Here’s an example: I made a film in which, near the end, a young man was headed off to prison and we were there to film his last morning of freedom. I’d expected his grandmother, who had raised him, to latch on to him and wail. She didn’t. I’d expected the young man to pitch a fit at how fate had cursed him. He didn’t. I’d expected everyone around the kitchen table to give him advice about how to stay safe in prison. They didn’t. Instead, everyone sat quietly, stunned, for a good long while, and then talked about the dog lying on the kitchen floor. How the dog was really good and not bad like people believed him to be. How that dog “could look at you mean, but he’d never hurt a soul.” In other words, they were talking about the young man in the only way they could without falling apart.

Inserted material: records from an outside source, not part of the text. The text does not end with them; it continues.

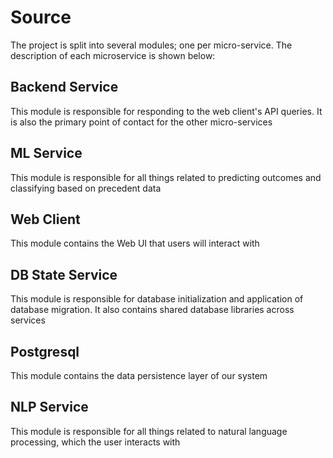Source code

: # Source

The project is split into several modules; one per micro-service. The description of each microservice is shown below:

## Backend Service

This module is responsible for responding to the web client's API queries. It is also the primary point of contact for the other micro-services

## ML Service

This module is responsible for all things related to predicting outcomes and classifying based on precedent data

## Web Client

This module contains the Web UI that users will interact with

## DB State Service

This module is responsible for database initialization and application of database migration. It also contains shared database libraries across services

## Postgresql

This module contains the data persistence layer of our system

## NLP Service

This module is responsible for all things related to natural language processing, which the user interacts with
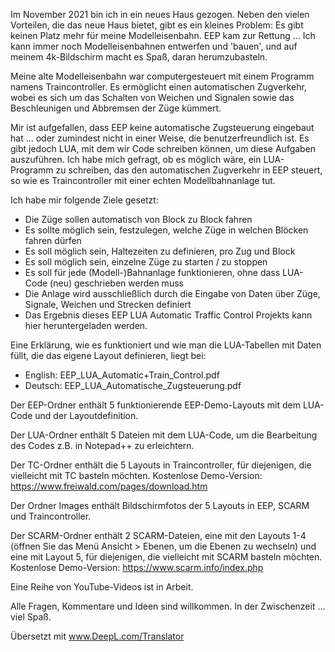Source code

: Im November 2021 bin ich in ein neues Haus gezogen. Neben den vielen Vorteilen, die das neue Haus bietet, gibt es ein kleines Problem: Es gibt keinen Platz mehr für meine Modelleisenbahn. EEP kam zur Rettung ... Ich kann immer noch Modelleisenbahnen entwerfen und 'bauen', und auf meinem 4k-Bildschirm macht es Spaß, daran herumzubasteln.

Meine alte Modelleisenbahn war computergesteuert mit einem Programm namens Traincontroller. Es ermöglicht einen automatischen Zugverkehr, wobei es sich um das Schalten von Weichen und Signalen sowie das Beschleunigen und Abbremsen der Züge kümmert.

Mir ist aufgefallen, dass EEP keine automatische Zugsteuerung eingebaut hat ... oder zumindest nicht in einer Weise, die benutzerfreundlich ist. Es gibt jedoch LUA, mit dem wir Code schreiben können, um diese Aufgaben auszuführen. Ich habe mich gefragt, ob es möglich wäre, ein LUA-Programm zu schreiben, das den automatischen Zugverkehr in EEP steuert, so wie es Traincontroller mit einer echten Modellbahnanlage tut.

Ich habe mir folgende Ziele gesetzt:
 - Die Züge sollen automatisch von Block zu Block fahren
 - Es sollte möglich sein, festzulegen, welche Züge in welchen Blöcken fahren dürfen
 - Es soll möglich sein, Haltezeiten zu definieren, pro Zug und Block
 - Es soll möglich sein, einzelne Züge zu starten / zu stoppen
 - Es soll für jede (Modell-)Bahnanlage funktionieren, ohne dass LUA-Code (neu) geschrieben werden muss
 - Die Anlage wird ausschließlich durch die Eingabe von Daten über Züge, Signale, Weichen und Strecken definiert
 - Das Ergebnis dieses EEP LUA Automatic Traffic Control Projekts kann hier heruntergeladen werden.

Eine Erklärung, wie es funktioniert und wie man die LUA-Tabellen mit Daten füllt, die das eigene Layout definieren, liegt bei:
 - English: EEP_LUA_Automatic+Train_Control.pdf
 - Deutsch: EEP_LUA_Automatische_Zugsteuerung.pdf

Der EEP-Ordner enthält 5 funktionierende EEP-Demo-Layouts mit dem LUA-Code und der Layoutdefinition.

Der LUA-Ordner enthält 5 Dateien mit dem LUA-Code, um die Bearbeitung des Codes z.B. in Notepad++ zu erleichtern.

Der TC-Ordner enthält die 5 Layouts in Traincontroller, für diejenigen, die vielleicht mit TC basteln möchten. Kostenlose Demo-Version: https://www.freiwald.com/pages/download.htm

Der Ordner Images enthält Bildschirmfotos der 5 Layouts in EEP, SCARM und Traincontroller.

Der SCARM-Ordner enthält 2 SCARM-Dateien, eine mit den Layouts 1-4 (öffnen Sie das Menü Ansicht > Ebenen, um die Ebenen zu wechseln) und eine mit Layout 5, für diejenigen, die vielleicht mit SCARM basteln möchten. Kostenlose Demo-Version: https://www.scarm.info/index.php

Eine Reihe von YouTube-Videos ist in Arbeit.

Alle Fragen, Kommentare und Ideen sind willkommen. In der Zwischenzeit ... viel Spaß.

Übersetzt mit www.DeepL.com/Translator
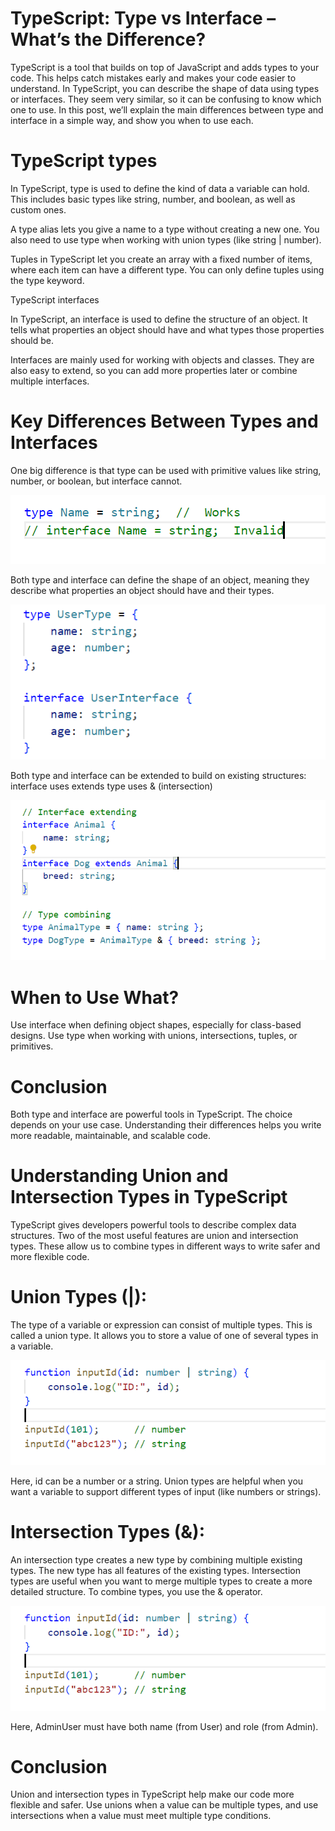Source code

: 
# TypeScript: Type vs Interface – What’s the Difference?

TypeScript is a tool that builds on top of JavaScript and adds types to your code. This helps catch mistakes early and makes your code easier to understand. In TypeScript, you can describe the shape of data using types or interfaces. They seem very similar, so it can be confusing to know which one to use. In this post, we’ll explain the main differences between type and interface in a simple way, and show you when to use each.

# TypeScript types

In TypeScript, type is used to define the kind of data a variable can hold. This includes basic types like string, number, and boolean, as well as custom ones.

A type alias lets you give a name to a type without creating a new one. You also need to use type when working with union types (like string | number).

Tuples in TypeScript let you create an array with a fixed number of items, where each item can have a different type. You can only define tuples using the type keyword.

TypeScript interfaces

In TypeScript, an interface is used to define the structure of an object. It tells what properties an object should have and what types those properties should be.

Interfaces are mainly used for working with objects and classes. They are also easy to extend, so you can add more properties later or combine multiple interfaces.


# Key Differences Between Types and Interfaces

One big difference is that type can be used with primitive values like string, number, or boolean, but interface cannot.

![Screenshot](./images/pb-1.PNG)

Both type and interface can define the shape of an object, meaning they describe what properties an object should have and their types.

![Screenshot](./images/pb-2.PNG)

Both type and interface can be extended to build on existing structures:
interface uses extends
type uses & (intersection)

![Screenshot](./images/pb-3.PNG)

# When to Use What?

Use interface when defining object shapes, especially for class-based designs.
Use type when working with unions, intersections, tuples, or primitives.

# Conclusion

Both type and interface are powerful tools in TypeScript. The choice depends on your use case. Understanding their differences helps you write more readable, maintainable, and scalable code.

# Understanding Union and Intersection Types in TypeScript

TypeScript gives developers powerful tools to describe complex data structures. Two of the most useful features are union and intersection types. These allow us to combine types in different ways to write safer and more flexible code.

# Union Types (|):

The type of a variable or expression can consist of multiple types. This is called a union type. 
It allows you to store a value of one of several types in a variable.

![Screenshot](./images/pb-4.PNG)

Here, id can be a number or a string.
Union types are helpful when you want a variable to support different types of input (like numbers or strings).

# Intersection Types (&):

An intersection type creates a new type by combining multiple existing types. The new type has all features of the existing types.
Intersection types are useful when you want to merge multiple types to create a more detailed structure. 
To combine types, you use the & operator.

![Screenshot](./images/pb-4.PNG)

Here, AdminUser must have both name (from User) and role (from Admin).

# Conclusion

Union and intersection types in TypeScript help make our code more flexible and safer. Use unions when a value can be multiple types, and use intersections when a value must meet multiple type conditions.

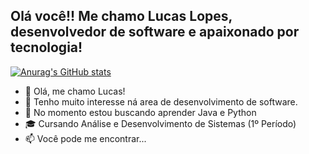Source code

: <h2>Olá você!! Me chamo Lucas Lopes, desenvolvedor de software e apaixonado por tecnologia!</h2>

[![Anurag's GitHub stats](https://github-readme-stats.vercel.app/api?LucasPTe=anuraghazra)](https://github.com/anuraghazra/github-readme-stats)

- 👋 Olá, me chamo Lucas!
- 👀 Tenho muito interesse ná area de desenvolvimento de software.
- 🌱 No momento estou buscando aprender Java e Python
- 🎓 Cursando Análise e Desenvolvimento de Sistemas (1º Período)
- 📫 Você pode me encontrar...

<!---
LucasPTe/LucasPTe is a ✨ special ✨ repository because its `README.md` (this file) appears on your GitHub profile.
You can click the Preview link to take a look at your changes.
--->
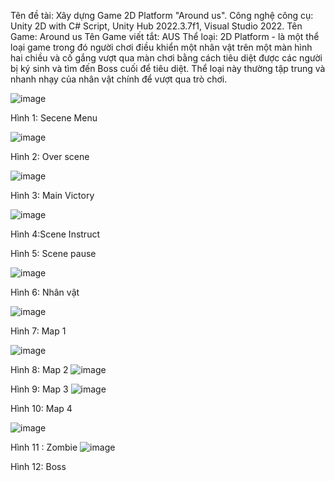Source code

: Tên đề tài: Xây dựng Game 2D Platform "Around us".
Công nghệ công cụ: Unity 2D with C# Script, Unity Hub 2022.3.7f1, Visual Studio 2022.
Tên Game: Around us
Tên Game viết tắt: AUS
Thể loại: 2D Platform - là một thể loại game trong đó người chơi điều khiển một nhân vật trên một màn hình hai chiều và cố gắng vượt qua màn chơi bằng cách tiêu diệt được các người bị ký sinh và tìm đến Boss cuối để tiêu diệt. Thể loại này thường tập trung và nhanh nhạy của nhân vật chính để vượt qua trò chơi.

 ![image](https://github.com/hien20/GameZombie/assets/85773590/ece1c00a-a183-4078-b967-0d5e0c3d8295)

Hình 1:  Secene Menu

 ![image](https://github.com/hien20/GameZombie/assets/85773590/b96c3ebb-d8ec-4b15-a15e-40ed481b44e8)

Hình 2: Over scene

 ![image](https://github.com/hien20/GameZombie/assets/85773590/db69d3b5-78b0-4032-9683-d5d1ca1d6a06)

Hình 3: Main Victory

  ![image](https://github.com/hien20/GameZombie/assets/85773590/2ea1ea44-aad2-4733-b6f5-ba5476eb9ef9)

 Hình 4:Scene Instruct

 
Hình 5: Scene pause

 ![image](https://github.com/hien20/GameZombie/assets/85773590/2515ed6c-4e0a-4044-bef8-2144c4b1d1d8)

Hình 6: Nhân vật
	
 ![image](https://github.com/hien20/GameZombie/assets/85773590/6b200080-7cf8-4b7e-b3bf-80f1686a91a5)

Hình 7: Map 1


 ![image](https://github.com/hien20/GameZombie/assets/85773590/a038bd34-1ba6-4871-a174-8d0e994f9262)

Hình 8: Map 2
 ![image](https://github.com/hien20/GameZombie/assets/85773590/9d700bd7-2b30-408a-a952-a717e31c00fb)

Hình 9: Map 3
 ![image](https://github.com/hien20/GameZombie/assets/85773590/b08638ee-84bb-407e-8ea3-7f542d07db50)

Hình 10: Map 4

 ![image](https://github.com/hien20/GameZombie/assets/85773590/c31d2671-16d5-4417-a7ed-879329deba8b)

Hình 11 : Zombie
 ![image](https://github.com/hien20/GameZombie/assets/85773590/5afb49b9-09dc-4a7b-a488-d5c1892c001b)

Hình 12: Boss


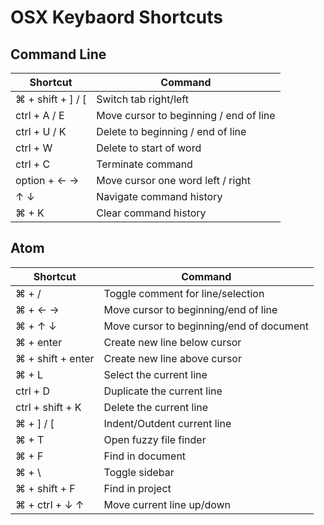 # OSX Keybaord Shortcuts

## Command Line

Shortcut                        | Command
--------------------------------|-----------------------------------------
&#8984; + shift + ] / [         | Switch tab right/left
ctrl + A / E                    | Move cursor to beginning / end of line
ctrl + U / K                    | Delete to beginning / end of line
ctrl + W                        | Delete to start of word
ctrl + C                        | Terminate command
option + &#8592; &#8594;        | Move cursor one word left / right
&#8593; &#8595;                 | Navigate command history
&#8984; + K                     | Clear command history

## Atom

Shortcut                        | Command
--------------------------------|-----------------------------------------
&#8984; + /                     | Toggle comment for line/selection
&#8984; + &#8592; &#8594;       | Move cursor to beginning/end of line
&#8984; + &#8593; &#8595;       | Move cursor to beginning/end of document
&#8984; + enter                 | Create new line below cursor
&#8984; + shift + enter         | Create new line above cursor
&#8984; + L                     | Select the current line
ctrl + D                        | Duplicate the current line
ctrl + shift + K                | Delete the current line
&#8984; + ] / [                 | Indent/Outdent current line
&#8984; + T                     | Open fuzzy file finder
&#8984; + F                     | Find in document
&#8984; + \                     | Toggle sidebar
&#8984; + shift + F             | Find in project
&#8984; + ctrl + &#8595; &#8593;| Move current line up/down
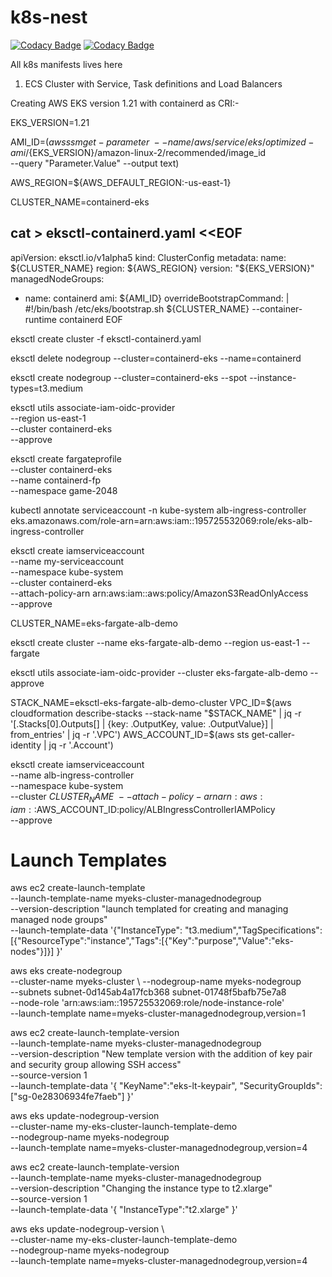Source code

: # k8s-nest

[![Codacy Badge](https://api.codacy.com/project/badge/Grade/d6a38ef88cf741f6a350e1fedf59311c)](https://app.codacy.com/gh/vinod827/k8s-nest?utm_source=github.com&utm_medium=referral&utm_content=vinod827/k8s-nest&utm_campaign=Badge_Grade_Settings)
[![Codacy Badge](https://api.codacy.com/project/badge/Grade/665c8926c3374c3bb8c19f6932e5eee2)](https://app.codacy.com/gh/vinod827/k8s-nest?utm_source=github.com&utm_medium=referral&utm_content=vinod827/k8s-nest&utm_campaign=Badge_Grade_Settings)

All k8s manifests lives here


1) ECS Cluster with Service, Task definitions and Load Balancers




Creating AWS EKS version 1.21 with containerd as CRI:-

EKS_VERSION=1.21

AMI_ID=$(aws ssm get-parameter \
    --name /aws/service/eks/optimized-ami/${EKS_VERSION}/amazon-linux-2/recommended/image_id \
    --query "Parameter.Value" --output text)

AWS_REGION=${AWS_DEFAULT_REGION:-us-east-1}

CLUSTER_NAME=containerd-eks

cat > eksctl-containerd.yaml <<EOF
--- 
apiVersion: eksctl.io/v1alpha5
kind: ClusterConfig
metadata:
  name: ${CLUSTER_NAME}
  region: ${AWS_REGION}
  version: "${EKS_VERSION}"
managedNodeGroups:
  - name: containerd
    ami: ${AMI_ID}
    overrideBootstrapCommand: |
      #!/bin/bash
      /etc/eks/bootstrap.sh ${CLUSTER_NAME} --container-runtime containerd
EOF

eksctl create cluster -f eksctl-containerd.yaml

eksctl delete nodegroup --cluster=containerd-eks --name=containerd

eksctl create nodegroup --cluster=containerd-eks --spot --instance-types=t3.medium

eksctl utils associate-iam-oidc-provider \
    --region us-east-1 \
    --cluster containerd-eks \
    --approve


eksctl create fargateprofile \
    --cluster containerd-eks \
    --name containerd-fp \
    --namespace game-2048


kubectl annotate serviceaccount -n kube-system alb-ingress-controller \
eks.amazonaws.com/role-arn=arn:aws:iam::195725532069:role/eks-alb-ingress-controller


eksctl create iamserviceaccount \
                --name my-serviceaccount \
                --namespace kube-system \
                --cluster containerd-eks \
                --attach-policy-arn arn:aws:iam::aws:policy/AmazonS3ReadOnlyAccess \
                --approve

             

CLUSTER_NAME=eks-fargate-alb-demo

eksctl create cluster --name eks-fargate-alb-demo --region us-east-1 --fargate

eksctl utils associate-iam-oidc-provider --cluster eks-fargate-alb-demo --approve

STACK_NAME=eksctl-eks-fargate-alb-demo-cluster
VPC_ID=$(aws cloudformation describe-stacks --stack-name "$STACK_NAME" | jq -r '[.Stacks[0].Outputs[] | {key: .OutputKey, value: .OutputValue}] | from_entries' | jq -r '.VPC')
AWS_ACCOUNT_ID=$(aws sts get-caller-identity | jq -r '.Account')

eksctl create iamserviceaccount \
--name alb-ingress-controller \
--namespace kube-system \
--cluster $CLUSTER_NAME \
--attach-policy-arn arn:aws:iam::$AWS_ACCOUNT_ID:policy/ALBIngressControllerIAMPolicy \
--approve




# Launch Templates

aws ec2 create-launch-template \
--launch-template-name myeks-cluster-managednodegroup \
--version-description "launch templated for creating and managing managed node groups" \
--launch-template-data '{"InstanceType": "t3.medium","TagSpecifications":[{"ResourceType":"instance","Tags":[{"Key":"purpose","Value":"eks-nodes"}]}] }'

aws eks create-nodegroup \
--cluster-name myeks-cluster \ 
--nodegroup-name myeks-nodegroup \
--subnets subnet-0d145ab4a17fcb368 subnet-01748f5bafb75e7a8 \
--node-role 'arn:aws:iam::195725532069:role/node-instance-role' \
--launch-template name=myeks-cluster-managednodegroup,version=1

aws ec2 create-launch-template-version \
--launch-template-name myeks-cluster-managednodegroup \
--version-description "New template version with the addition of key pair and security group allowing SSH access" \
--source-version 1 \
--launch-template-data '{ "KeyName":"eks-lt-keypair", "SecurityGroupIds":["sg-0e28306934fe7faeb"] }'

aws eks update-nodegroup-version \
--cluster-name my-eks-cluster-launch-template-demo \
--nodegroup-name myeks-nodegroup \
--launch-template name=myeks-cluster-managednodegroup,version=4


aws ec2 create-launch-template-version \
--launch-template-name myeks-cluster-managednodegroup \
--version-description "Changing the instance type to t2.xlarge" \
--source-version 1 \
--launch-template-data '{ "InstanceType":"t2.xlarge" }'

aws eks update-nodegroup-version \                                                               
--cluster-name my-eks-cluster-launch-template-demo \
--nodegroup-name myeks-nodegroup \
--launch-template name=myeks-cluster-managednodegroup,version=4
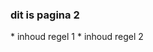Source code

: <h3> dit is pagina 2</h3>
* inhoud regel 1
* inhoud regel 2

<p style="color: red"} even uitproberen </p>
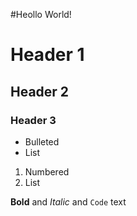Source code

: #Heollo World!

# Header 1
## Header 2
### Header 3

- Bulleted
- List

1. Numbered
2. List

**Bold** and _Italic_ and `Code` text



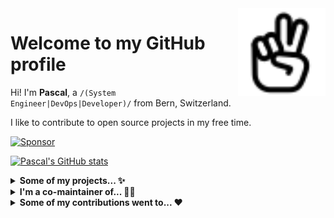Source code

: <picture>
  <source media="(prefers-color-scheme: dark)" srcset="./data/peace-hand-dark.svg">
  <img alt="Peace Hand" align="right" width="140px" src="./data/peace-hand-light.svg">
</picture>

# Welcome to my GitHub profile

Hi! I'm **Pascal**, a `/(System Engineer|DevOps|Developer)/` from Bern, Switzerland.

I like to contribute to open source projects in my free time.

[![Sponsor](https://img.shields.io/static/v1?label=Sponsor&message=%E2%9D%A4&logo=github)](https://github.com/sponsors/paescuj)


[![Pascal's GitHub stats](https://github-readme-stats.vercel.app/api?username=paescuj&show_icons=true&theme=gruvbox&hide_title=true&include_all_commits=true)](https://github.com/anuraghazra/github-readme-stats)


<details><summary><strong>Some of my projects... ✨</strong></summary>

---

[paescuj](https://github.com/paescuj) / [**jaa**](https://github.com/paescuj/jaa)

> Job Application Assistant - Keep track of your ongoing job applications and impress your future employer with a unique way of applying

[![License of jaa](https://img.shields.io/github/license/paescuj/jaa?label=License)](https://github.com/paescuj/jaa)
[![Top language of jaa](https://img.shields.io/github/languages/top/paescuj/jaa)](https://github.com/paescuj/jaa)

---

[paescuj](https://github.com/paescuj) / [**universe**](https://github.com/paescuj/universe)

> My god, it's full of stars

[![License of universe](https://img.shields.io/github/license/paescuj/universe?label=License)](https://github.com/paescuj/universe)
[![Top language of universe](https://img.shields.io/github/languages/top/paescuj/universe)](https://github.com/paescuj/universe)

---

</details>


<details><summary><strong>I'm a co-maintainer of... 👨‍💻</strong></summary>

---

[open-cli-tools](https://github.com/open-cli-tools) / [**concurrently**](https://github.com/open-cli-tools/concurrently)

> Run commands concurrently. Like `npm run watch-js & npm run watch-less` but better.

[![Stars of concurrently on GitHub](https://img.shields.io/github/stars/open-cli-tools/concurrently?label=Stars&logo=github)](https://github.com/open-cli-tools/concurrently)
[![Weekly downloads of concurrently on NPM](https://img.shields.io/npm/dw/concurrently?label=Downloads&logo=npm)](https://www.npmjs.com/package/concurrently)
[![Dependent repos of concurrently](https://img.shields.io/librariesio/dependent-repos/npm/concurrently?label=Dependent%20Repos)](https://github.com/open-cli-tools/concurrently)
[![Top language of concurrently](https://img.shields.io/github/languages/top/open-cli-tools/concurrently)](https://github.com/open-cli-tools/concurrently)

---

[fkirc](https://github.com/fkirc) / [**skip-duplicate-actions**](https://github.com/fkirc/skip-duplicate-actions)

> Save time and cost when using GitHub Actions

[![Stars of skip-duplicate-actions on GitHub](https://img.shields.io/github/stars/fkirc/skip-duplicate-actions?label=Stars&logo=github)](https://github.com/fkirc/skip-duplicate-actions)
[![Top language of skip-duplicate-actions](https://img.shields.io/github/languages/top/fkirc/skip-duplicate-actions)](https://github.com/fkirc/skip-duplicate-actions)

---

</details>


<details><summary><strong>Some of my contributions went to... ❤️</strong></summary>

---

[directus](https://github.com/directus) / [**directus**](https://github.com/directus/directus)

> The Modern Data Stack 🐰 — Directus is an instant REST+GraphQL API and intuitive no-code data collaboration app for any SQL database.

[![Stars of directus on GitHub](https://img.shields.io/github/stars/directus/directus?label=Stars&logo=github)](https://github.com/directus/directus)
[![Weekly downloads of directus on NPM](https://img.shields.io/npm/dw/directus?label=Downloads&logo=npm)](https://www.npmjs.com/package/directus)
[![Top language of directus](https://img.shields.io/github/languages/top/directus/directus)](https://github.com/directus/directus)

---

[iconoir-icons](https://github.com/iconoir-icons) / [**iconoir**](https://github.com/iconoir-icons/iconoir)

> An open source icons library with 1K+ icons, supporting React, React Native, Flutter, CSS, Figma, and Framer.

[![Stars of iconoir on GitHub](https://img.shields.io/github/stars/iconoir-icons/iconoir?label=Stars&logo=github)](https://github.com/iconoir-icons/iconoir)
[![Weekly downloads of iconoir on NPM](https://img.shields.io/npm/dw/iconoir?label=Downloads&logo=npm)](https://www.npmjs.com/package/iconoir)
[![Top language of iconoir](https://img.shields.io/github/languages/top/iconoir-icons/iconoir)](https://github.com/iconoir-icons/iconoir)

---

[chdsbd](https://github.com/chdsbd) / [**kodiak**](https://github.com/chdsbd/kodiak)

> 🔮 A bot to automatically update and merge GitHub PRs

[![Stars of kodiak on GitHub](https://img.shields.io/github/stars/chdsbd/kodiak?label=Stars&logo=github)](https://github.com/chdsbd/kodiak)
[![Top language of kodiak](https://img.shields.io/github/languages/top/chdsbd/kodiak)](https://github.com/chdsbd/kodiak)

---

</details>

I felt like I was witnessing the kind of moving and completely unexpected moment that no playwright or screenwriter could have come up with. And so I didn’t try to impose my original ideas and expectations on material that wanted to be something else. I embraced what is. And, not to go all Oprah, but what excellent advice for life: Embrace what’s in front of you instead of looking to validate all your preconceived notions. Find the deeper truth and inspiration in what is, and just maybe life won’t be a shit sandwich.

Johannes Kroemer

Judith Helfand

Selected Filmography: The Uprising of ‘34 (1995), A Healthy Baby Girl (1997), Blue Vinyl (2002).

“No” does not mean no … it is “on” backwards.

“No” can turn around with patience, serenity and acceptance – sooner or later. If it doesn’t, you have been saved from something you don’t need to be focusing on, and now have time for the thing in front of your face – the door that wants you to open it.

My mother did not ever read me a bedtime issue, she read me a bedtime story. I tell myself this when I am in the field. “Make this film as if it is a story.”

When everyone runs to the other side of the boat to watch the whale, stay on the side that no one is on. It’s quiet, empty, tipped over by the weight of all those on the “right” side. You will see something utterly unique. It could be the “other whale” no one is looking at. It could be the calm sea, it could be a chance to catch your breath and just listen. And there you will find the “other side” of the story, the fish no one knows about.

Some excerpts have been condensed for length.